> **Directions**: Print all the data below exactly, without images.

(Provided data begins)

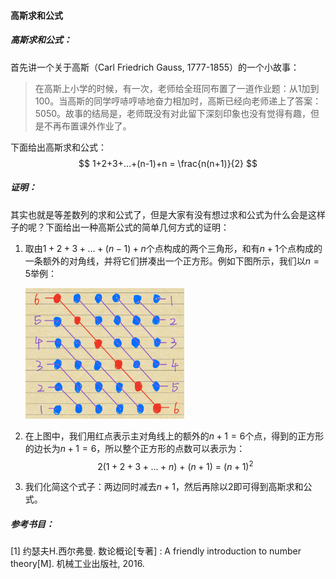 #### 高斯求和公式

##### 高斯求和公式：

首先讲一个关于高斯（Carl Friedrich Gauss, 1777-1855）的一个小故事：

> 在高斯上小学的时候，有一次，老师给全班同布置了一道作业题：从1加到100。当高斯的同学哼哧哼哧地奋力相加时，高斯已经向老师递上了答案：5050。故事的结局是，老师既没有对此留下深刻印象也没有觉得有趣，但是不再布置课外作业了。

下面给出高斯求和公式：
$$
1+2+3+...+(n-1)+n = \frac{n(n+1)}{2}
$$
##### 证明：

其实也就是等差数列的求和公式了，但是大家有没有想过求和公式为什么会是这样子的呢？下面给出一种高斯公式的简单几何方式的证明：

1. 取由$1+2+3+...+(n-1)+n$个点构成的两个三角形，和有$n+1$个点构成的一条额外的对角线，并将它们拼凑出一个正方形。例如下图所示，我们以$n=5$举例：

   <img src="pics/IMG_3358(20210323-223917).PNG" alt="IMG_3358(20210323-223917)" style="zoom:33%;" />

2. 在上图中，我们用红点表示主对角线上的额外的$n+1=6$个点，得到的正方形的边长为$n+1=6$，所以整个正方形的点数可以表示为：
   $$
   2(1+2+3+...+n)\ +\ (n+1)\ =\ (n+1)^2
   $$

3. 我们化简这个式子：两边同时减去$n+1$，然后再除以$2$即可得到高斯求和公式。

##### 参考书目：

[1] 约瑟夫H.西尔弗曼. 数论概论[专著] : A friendly introduction to number theory[M]. 机械工业出版社, 2016.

(Provided data ends)

> **Answer for this exercise**:
 #### 高斯求和公式

##### 高斯求和公式：

首先讲一个关于高斯（Carl Friedrich Gauss, 1777-1855）的一个小故事：

> 在高斯上小学的时候，有一次，老师给全班同布置了一道作业题：从1加到100。当高斯的同学哼哧哼哧地奋力相加时，高斯已经向老师递上了答案：5050。故事的结局是，老师既没有对此留下深刻印象也没有觉得有趣，但是不再布置课外作业了。

下面给出高斯求和公式：
$$
1+2+3+...+(n-1)+n = \frac{n(n+1)}{2}
$$
##### 证明：

其实也就是等差数列的求和公式了，但是大家有没有想过求和公式为什么会是这样子的呢？下面给出一种高斯公式的简单几何方式的证明：

1. 取由$1+2+3+...+(n-1)+n$个点构成的两个三角形，和有$n+1$个点构成的一条额外的对角线，并将它们拼凑出一个正方形。例如下图所示，我们以$n=5$举例：

   <img src="pics/IMG_3358(20210323-223917).PNG" alt="IMG_3358(20210323-223917)" style="zoom:33%;" />

2. 在上图中，我们用红点表示主对角线上的额外的$n+1=6$个点，得到的正方形的边长为$n+1=6$，所以整个正方形的点数可以表示为：
   $$
   2(1+2+3+...+n)\ +\ (n+1)\ =\ (n+1)^2
   $$

3. 我们化简这个式子：两边同时减去$n+1$，然后再除以$2$即可得到高斯求和公式。

##### 参考书目：

[1] 约瑟夫H.西尔弗曼. 数论概论[专著] : A friendly introduction to number theory[M]. 机械工业出版社, 2016.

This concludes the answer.